Re-ranking sequencing variants in the post-GWAS era for accurate causal variant identification

Laura L Faye¹, Mitchell J Machiela, Peter Kraft, Shelley B Bull, Lei Sun

Affiliations

PMID: 23950724
PMCID: PMC3738448
DOI: 10.1371/journal.pgen.1003609

Re-ranking sequencing variants in the post-GWAS era for accurate causal variant identification

Laura L Faye et al. PLoS Genet. 2013.

. 2013;9(8):e1003609.

doi: 10.1371/journal.pgen.1003609. Epub 2013 Aug 8.

Authors

Laura L Faye¹, Mitchell J Machiela, Peter Kraft, Shelley B Bull, Lei Sun

Affiliation

¹ Division of Biostatistics, Dalla Lana School of Public Health, University of Toronto, Toronto, Ontario, Canada.

PMID: 23950724
PMCID: PMC3738448
DOI: 10.1371/journal.pgen.1003609

Abstract

Next generation sequencing has dramatically increased our ability to localize disease-causing variants by providing base-pair level information at costs increasingly feasible for the large sample sizes required to detect complex-trait associations. Yet, identification of causal variants within an established region of association remains a challenge. Counter-intuitively, certain factors that increase power to detect an associated region can decrease power to localize the causal variant. First, combining GWAS with imputation or low coverage sequencing to achieve the large sample sizes required for high power can have the unintended effect of producing differential genotyping error among SNPs. This tends to bias the relative evidence for association toward better genotyped SNPs. Second, re-use of GWAS data for fine-mapping exploits previous findings to ensure genome-wide significance in GWAS-associated regions. However, using GWAS findings to inform fine-mapping analysis can bias evidence away from the causal SNP toward the tag SNP and SNPs in high LD with the tag. Together these factors can reduce power to localize the causal SNP by more than half. Other strategies commonly employed to increase power to detect association, namely increasing sample size and using higher density genotyping arrays, can, in certain common scenarios, actually exacerbate these effects and further decrease power to localize causal variants. We develop a re-ranking procedure that accounts for these adverse effects and substantially improves the accuracy of causal SNP identification, often doubling the probability that the causal SNP is top-ranked. Application to the NCI BPC3 aggressive prostate cancer GWAS with imputation meta-analysis identified a new top SNP at 2 of 3 associated loci and several additional possible causal SNPs at these loci that may have otherwise been overlooked.

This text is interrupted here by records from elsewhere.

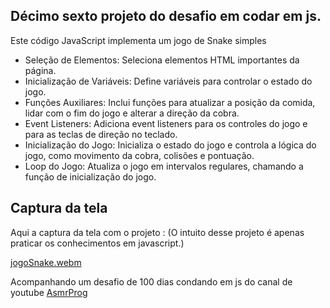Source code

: ## Décimo sexto projeto do desafio em codar em js.
Este código JavaScript implementa um jogo de Snake simples
* Seleção de Elementos: Seleciona elementos HTML importantes da página.
* Inicialização de Variáveis: Define variáveis para controlar o estado do jogo.
* Funções Auxiliares: Inclui funções para atualizar a posição da comida, lidar com o fim do jogo e alterar a direção da cobra.
* Event Listeners: Adiciona event listeners para os controles do jogo e para as teclas de direção no teclado.
* Inicialização do Jogo: Inicializa o estado do jogo e controla a lógica do jogo, como movimento da cobra, colisões e pontuação.
*  Loop do Jogo: Atualiza o jogo em intervalos regulares, chamando a função de inicialização do jogo.

 ## Captura da tela
Aqui a captura da tela com o projeto :
(O intuito desse projeto é apenas praticar os conhecimentos em javascript.)

[jogoSnake.webm](https://github.com/77971904/-Desafio-de-codar-em-javascript16/assets/108705247/bdbb610e-fcab-4135-ac3b-9b5d5eeccdff)


Acompanhando um desafio de 100 dias condando em js do canal de youtube <a href="youtube.com/channel/UCJqXkOwrq7uBn-sn_Fvce9Q?sub_confirmation=1">AsmrProg</a>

This method is simple to implement using R scripts provided on the author's website.

PubMed Disclaimer

Conflict of interest statement

The authors have declared that no competing interests exist.

Figures

**Figure 1. Tagging effect decreases localization success rates with or without the selection effect.**
The expected values of the association test statistics at a tag SNP (red) and the causal SNP (black), shading from 25^th–75^th percentiles (**A, C**), and the localization success rates (**B, D**) for association studies (1000 cases and 1000 controls) of one causal SNP (MAF = 0.12; OR = 1.25; perfect genotyping accuracy) and one tag SNP (MAF = 0.12; in varying degree of correlation with the causal SNP, *r =* 0.2 to 1; perfect genotyping accuracy) with no selection for significance at the tag SNP (**A, B**) or selection at the tag SNP requiring the test statistic *T_G* to be significant with p-value<0.05 (**C, D**).

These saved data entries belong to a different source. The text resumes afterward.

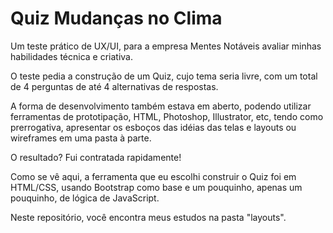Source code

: # Quiz Mudanças no Clima

Um teste prático de UX/UI, para a empresa Mentes Notáveis avaliar minhas habilidades técnica e criativa. 

O teste pedia a construção de um Quiz, cujo tema seria livre, com um total de 4 perguntas de até 4 alternativas de respostas.

A forma de desenvolvimento também estava em aberto, podendo utilizar ferramentas de prototipação, HTML, Photoshop, Illustrator, etc,
tendo como prerrogativa, apresentar os esboços das idéias das telas e layouts ou wireframes em uma pasta à parte.

O resultado? Fui contratada rapidamente!

Como se vê aqui, a ferramenta que eu escolhi construir o Quiz foi em HTML/CSS, usando Bootstrap como base e um pouquinho, apenas um pouquinho,
de lógica de JavaScript.

Neste repositório, você encontra meus estudos na pasta "layouts".
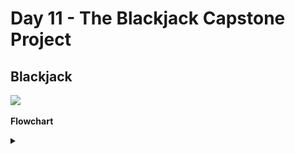 
# Day 11 - The Blackjack Capstone Project
## Blackjack

![](Black_Jack.gif)





**Flowchart**
<details><summary></summary>
<p>

![](blackjack_flowchart.png)
  
</p>
</details>

#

**Figure 2. Low genotyping accuracy further reduces localization success rates with or without the selection effect.**
Localization success rates for association studies (1000 cases and 1000 controls) of one causal SNP (MAF = 0.12; OR = 1.25; *imperfect genotyping accuracy* due to sequencing or imputation errors resulting in correlation between the actual and estimated genotypes *ρ_C =* 0.80 (blue dash-dotted) to 1 (black solid) and one tag SNP (MAF = 0.12; in varying degree of correlation with the causal SNP, *r_CG =* 0.2 to 1 (X-axis); perfect genotyping accuracy with ρ ***_G =*** 1) with no selection for significance at the tag SNP (A) or selection at the tag SNP requiring the test statistic *T_G* to be significant with p-value<0.05 (B).

**Figure 3. Well-tagged causal SNPs sequenced with low accuracy are unlikely to be correctly identified even as sample size increases.**
Localization success rates for association studies (sample size from 50∶50 cases∶controls to 5000∶5000 cases∶controls, X-axis) of one causal SNP (MAF = 0.12; OR = 1.25; *imperfect genotyping accuracy* due to sequencing or imputation errors resulting in correlation between the actual and estimated genotypes *ρ_C = 0.95*) and one tag SNP (MAF = 0.12; *in high correlation with the causal SNP, r_CG* = 0.8 (purple solid) to 0.98 (red dashed); *100% genotyping accuracy with ρ* _G *= 1*) with no selection for significance at the tag SNP.

**Figure 4. Naïve test statistics and re-ranking statistics for regions surrounding rs78246868 in the 8q24.21 region for association with prostate cancer risk.**
Naïve test statistics (A), and re-ranking statistics adjusting for genotyping accuracy (B) for SNPs in LD (r²>0.2) with rs78246868. Circles highlight SNPs whose rank changed considerably after re-ranking. Color indicates pair-wise correlation with the most significant SNP in the region selected based on the naïve ranking (purple diamond). Other shapes indicate genotyping accuracy over all 7 studies as measured by *ρ_meta*. rs78246868 is no longer the most significant SNP in the region after re-ranking.

**Figure 5. Naïve test statistics and re-ranking statistics for regions surrounding rs8071558 in the 17q24.3 region for association with prostate cancer risk.**
Naïve test statistics (A), and re-ranking statistics adjusting for genotyping accuracy (B) for SNPs in LD (r²>0.2) with rs8071558. Circles highlight SNPs whose rank changed considerably after re-ranking. Color indicates pair-wise correlation with the most significant SNP in the region selected based on the naïve ranking (purple diamond). Other shape indicates genotyping accuracy over all 7 studies as measured by *ρ_meta*, rs8071558 is no longer the most significant SNP in the region after re-ranking.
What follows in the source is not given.